DOMINIC RAAB is being urged to use Britain’s post-Brexit sanctions regime to target kleptocrats and corrupt oligarchs who prop up authoritarian regimes.

In a letter to the Foreign Secretary, John and 44 other MPs and peers warned that the Government’s existing suite of sanctions sends “the wrong signal” to those involved in corruption because it fails to mirror so-called Magnitsky laws introduced in the US and Canada.

The parliamentarians want ministers to introduce legislation aimed at preventing the UK from “becoming a magnet for individuals engaged in corruption”. The intervention comes after Mr Raab said that Magnitsky clauses in the Sanctions Act would allow UK authorities to target human rights abusers in a coordinated move along with the US and Canada.
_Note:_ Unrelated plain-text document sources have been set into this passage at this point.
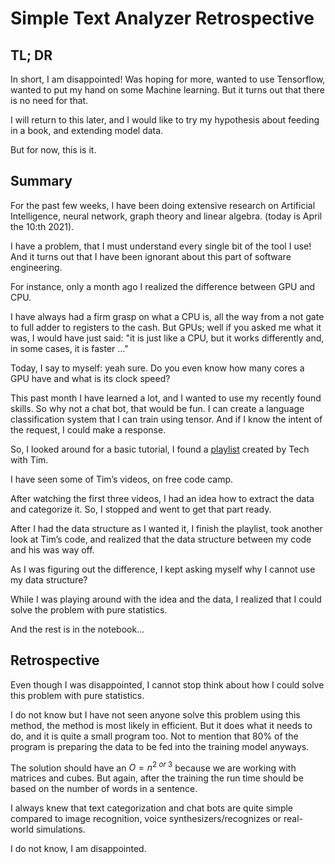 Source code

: # Simple Text Analyzer Retrospective

## TL; DR
In short, I am disappointed! Was hoping for more, wanted to use Tensorflow, wanted to put my hand on some Machine learning. But it turns out that there is no need for that. 

I will return to this later, and I would like to try my hypothesis about feeding in a book, and extending model data.

But for now, this is it.

## Summary
For the past few weeks, I have been doing extensive research on Artificial Intelligence, neural network, graph theory and linear algebra. (today is April the 10:th 2021).


I have a problem, that I must understand every single bit of the tool I use! And it turns out that I have been ignorant about this part of software engineering.      

For instance, only a month ago I realized the difference between GPU and CPU. 

I have always had a firm grasp on what a CPU is, all the way from a not gate to full adder to registers to the cash. But GPUs; well if you asked me what it was, I would have just said: "it is just like a CPU, but it works differently and, in some cases, it is faster …" 

Today, I say to myself: yeah sure. Do you even know how many cores a GPU have and what is its clock speed? 

This past month I have learned a lot, and I wanted to use my recently found skills. So why not a chat bot, that would be fun. I can create a language classification system that I can train using tensor. And if I know the intent of the request, I could make a response. 

So, I looked around for a basic tutorial, I found a 
[playlist](https://www.youtube.com/playlist?list=PLzMcBGfZo4-ndH9FoC4YWHGXG5RZekt-Q)
created by Tech with Tim.

I have seen some of Tim’s videos, on free code camp. 

After watching the first three videos, I had an idea how to extract the data and categorize it. So, I stopped and went to get that part ready.

After I had the data structure as I wanted it, I finish the playlist, took another look at Tim’s code, and realized that the data structure between my code and his was way off. 

As I was figuring out the difference, I kept asking myself why I cannot use my data structure? 

While I was playing around with the idea and the data, I realized that I could solve the problem with pure statistics. 

And the rest is in the notebook…

## Retrospective
Even though I was disappointed, I cannot stop think about how I could solve this problem with pure statistics. 

I do not know but I have not seen anyone solve this problem using this method, the method is most likely in efficient. But it does what it needs to do, and it is quite a small program too. Not to mention that 80% of the program is preparing the data to be fed into the training model anyways.

The solution should have an $O = n^{2~or~3}$ because we are working with matrices and cubes. But again, after the training the run time should be based on the number of words in a sentence.

I always knew that text categorization and chat bots are quite simple compared to image recognition, voice synthesizers/recognizes or real-world simulations.

I do not know, I am disappointed. 

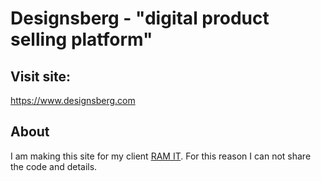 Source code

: # Designsberg - "digital product selling platform"
## Visit site:
https://www.designsberg.com
## About
I am making this site for my client <a href="https://www.ramitbd.com">RAM IT</a>.
For this reason I can not share the code and details.


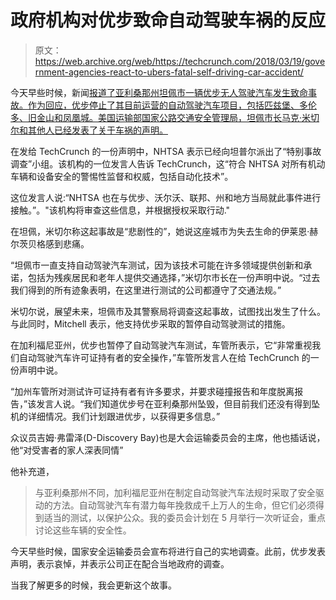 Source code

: # 政府机构对优步致命自动驾驶车祸的反应 

> 原文：<https://web.archive.org/web/https://techcrunch.com/2018/03/19/government-agencies-react-to-ubers-fatal-self-driving-car-accident/>

今天早些时候，新闻[报道了亚利桑那州坦佩市一辆优步无人驾驶汽车发生致命事故。作为回应，优步停止了其目前运营的自动驾驶汽车项目，包括匹兹堡、多伦多、旧金山和凤凰城。美国运输部国家公路交通安全管理局，坦佩市长马克·米切尔和其他人已经发表了关于车祸的声明。](https://web.archive.org/web/20221209113957/https://techcrunch.com/story/uber-self-driving-car-strikes-and-kills-pedestrian-while-in-autonomous-mode/)

在发给 TechCrunch 的一份声明中，NHTSA 表示已经向坦普尔派出了“特别事故调查”小组。该机构的一位发言人告诉 TechCrunch，这“符合 NHTSA 对所有机动车辆和设备安全的警惕性监督和权威，包括自动化技术”。

这位发言人说:“NHTSA 也在与优步、沃尔沃、联邦、州和地方当局就此事件进行接触。”。"该机构将审查这些信息，并根据授权采取行动."

在坦佩，米切尔称这起事故是“悲剧性的”，她说这座城市为失去生命的伊莱恩·赫尔茨贝格感到悲痛。

“坦佩市一直支持自动驾驶汽车测试，因为该技术可能在许多领域提供创新和承诺，包括为残疾居民和老年人提供交通选择，”米切尔市长在一份声明中说。“过去我们得到的所有迹象表明，在这里进行测试的公司都遵守了交通法规。”

米切尔说，展望未来，坦佩市及其警察局将调查这起事故，试图找出发生了什么。与此同时，Mitchell 表示，他支持优步采取的暂停自动驾驶测试的措施。

在加利福尼亚州，优步也暂停了自动驾驶汽车测试，车管所表示，它“非常重视我们自动驾驶汽车许可证持有者的安全操作，”车管所发言人在给 TechCrunch 的一份声明中说。

“加州车管所对测试许可证持有者有许多要求，并要求碰撞报告和年度脱离报告，”该发言人说。“我们知道优步号在亚利桑那州坠毁，但目前我们还没有得到坠机的详细情况。我们计划跟进优步，以获得更多信息。”

众议员吉姆·弗雷泽(D-Discovery Bay)也是大会运输委员会的主席，他也插话说，他“对受害者的家人深表同情”

他补充道，

> 与亚利桑那州不同，加利福尼亚州在制定自动驾驶汽车法规时采取了安全驱动的方法。自动驾驶汽车有潜力每年挽救成千上万人的生命，但它们必须得到适当的测试，以保护公众。我的委员会计划在 5 月举行一次听证会，重点讨论这些车辆的安全性。

今天早些时候，国家安全运输委员会宣布将进行自己的实地调查。此前，优步发表声明，表示哀悼，并表示公司正在配合当地政府的调查。

当我了解更多的时候，我会更新这个故事。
The move was first announced by Theresa May in the wake of the Salisbury attack, and insiders have said the powers are likely to be used to sanction citizens of Russia, Libya and North Korea.

The US and Canada have both introduced visa bans and asset freezes under specific schemes drawn up in the name of Sergei Magnitsky, a Russian lawyer who died in a Moscow prison while investigating an alleged tax fraud involving state officials.

But the peers and MPs, led by Lord Alton, a former Liberal Democrat chief whip, state that the version introduced as part of the UK’s post-Brexit sanctions regime fails to cover corrupt individuals who prop up the human rights abusers that it does target. The group includes Baroness Butler-Sloss, the former High Court judge, John Penrose, Boris Johnson’s corruption champion, and Lord Williams of Oystermouth, the former Archbishop of Canterbury. It is also signed by Andrew Mitchell, Bob Seely, and Andrew Selous, the Conservative MPs. Bill Browder, a financier on whose behalf Magnitsky was working in Russia, and who has since led a global campaign for sanctions in his name, said: “It is particularly important for the UK to sanction kleptocrats because so many of them keep homes and investments here”

Mr Penrose added: “We need to hit them where it hurts – in the wallet – so they can’t do business or live off their ill-gotten gains in the UK.”